Dataset excerpts:
__________

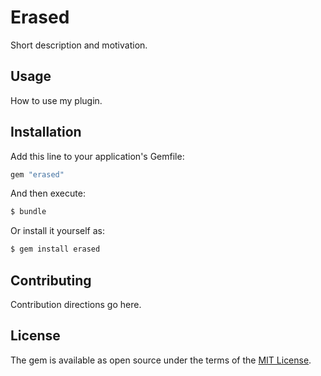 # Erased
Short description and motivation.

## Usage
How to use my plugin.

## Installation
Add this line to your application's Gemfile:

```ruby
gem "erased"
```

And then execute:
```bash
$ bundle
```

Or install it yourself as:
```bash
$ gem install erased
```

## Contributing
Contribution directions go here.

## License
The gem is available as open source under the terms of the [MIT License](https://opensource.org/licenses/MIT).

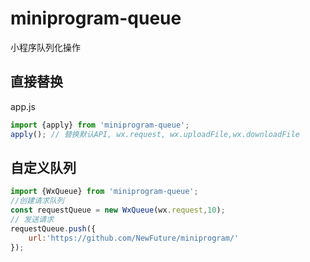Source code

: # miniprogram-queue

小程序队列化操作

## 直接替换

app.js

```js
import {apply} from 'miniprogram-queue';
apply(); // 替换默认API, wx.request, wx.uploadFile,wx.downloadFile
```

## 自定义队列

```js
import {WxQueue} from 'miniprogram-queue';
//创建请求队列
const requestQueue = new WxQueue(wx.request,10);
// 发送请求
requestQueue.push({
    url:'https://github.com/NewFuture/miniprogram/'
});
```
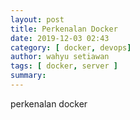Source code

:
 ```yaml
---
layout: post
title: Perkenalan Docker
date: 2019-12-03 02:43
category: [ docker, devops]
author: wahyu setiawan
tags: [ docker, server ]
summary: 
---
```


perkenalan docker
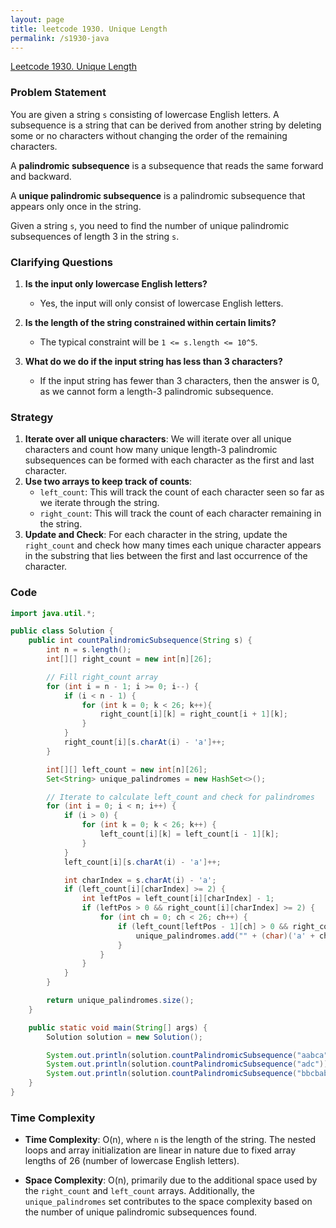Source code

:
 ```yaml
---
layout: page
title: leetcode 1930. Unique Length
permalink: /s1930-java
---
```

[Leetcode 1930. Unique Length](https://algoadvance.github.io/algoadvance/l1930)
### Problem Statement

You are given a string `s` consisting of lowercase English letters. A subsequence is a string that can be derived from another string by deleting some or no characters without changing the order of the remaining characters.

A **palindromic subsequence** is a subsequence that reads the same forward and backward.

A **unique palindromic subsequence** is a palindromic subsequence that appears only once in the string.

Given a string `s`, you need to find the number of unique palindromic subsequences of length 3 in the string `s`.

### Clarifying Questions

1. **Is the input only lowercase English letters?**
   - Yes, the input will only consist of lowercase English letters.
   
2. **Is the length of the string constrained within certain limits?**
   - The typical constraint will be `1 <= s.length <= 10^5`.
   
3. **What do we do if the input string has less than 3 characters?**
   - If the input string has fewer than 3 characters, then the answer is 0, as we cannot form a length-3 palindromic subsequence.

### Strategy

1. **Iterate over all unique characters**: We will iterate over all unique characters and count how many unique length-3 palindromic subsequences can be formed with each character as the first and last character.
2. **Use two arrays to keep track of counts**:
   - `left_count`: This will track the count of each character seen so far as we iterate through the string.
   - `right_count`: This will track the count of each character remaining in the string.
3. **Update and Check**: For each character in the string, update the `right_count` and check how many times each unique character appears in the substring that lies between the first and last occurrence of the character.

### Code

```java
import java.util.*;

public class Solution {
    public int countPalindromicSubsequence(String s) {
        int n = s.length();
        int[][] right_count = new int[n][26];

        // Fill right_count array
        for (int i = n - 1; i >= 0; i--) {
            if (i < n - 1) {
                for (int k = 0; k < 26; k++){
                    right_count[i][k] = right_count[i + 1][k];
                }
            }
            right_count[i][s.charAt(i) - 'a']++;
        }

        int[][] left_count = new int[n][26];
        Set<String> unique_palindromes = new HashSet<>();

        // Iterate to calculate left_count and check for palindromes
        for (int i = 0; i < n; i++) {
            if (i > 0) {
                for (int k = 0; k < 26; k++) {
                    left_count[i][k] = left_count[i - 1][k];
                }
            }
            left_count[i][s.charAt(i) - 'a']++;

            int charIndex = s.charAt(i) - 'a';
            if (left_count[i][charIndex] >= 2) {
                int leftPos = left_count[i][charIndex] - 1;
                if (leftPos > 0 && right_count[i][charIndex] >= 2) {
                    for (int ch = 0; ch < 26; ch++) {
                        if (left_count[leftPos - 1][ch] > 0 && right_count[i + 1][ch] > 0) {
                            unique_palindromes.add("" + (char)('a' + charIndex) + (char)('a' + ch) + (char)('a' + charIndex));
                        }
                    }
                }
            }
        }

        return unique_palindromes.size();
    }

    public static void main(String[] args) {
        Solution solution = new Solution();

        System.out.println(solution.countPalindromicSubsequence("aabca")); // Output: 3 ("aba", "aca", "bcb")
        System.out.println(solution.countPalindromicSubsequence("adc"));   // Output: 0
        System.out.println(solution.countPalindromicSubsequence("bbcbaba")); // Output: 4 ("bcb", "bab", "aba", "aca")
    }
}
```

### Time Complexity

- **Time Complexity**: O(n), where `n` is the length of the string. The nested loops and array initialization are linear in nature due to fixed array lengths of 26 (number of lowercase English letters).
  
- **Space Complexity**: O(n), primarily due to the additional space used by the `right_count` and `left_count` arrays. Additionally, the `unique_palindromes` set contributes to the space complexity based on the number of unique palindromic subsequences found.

__________

ABOUT THIS EXERCISE: Filter the entries by the string "requestQueue" and copy each matching line.

RESPONSE TO THIS EXERCISE:
const requestQueue = new WxQueue(wx.request,10);
requestQueue.push({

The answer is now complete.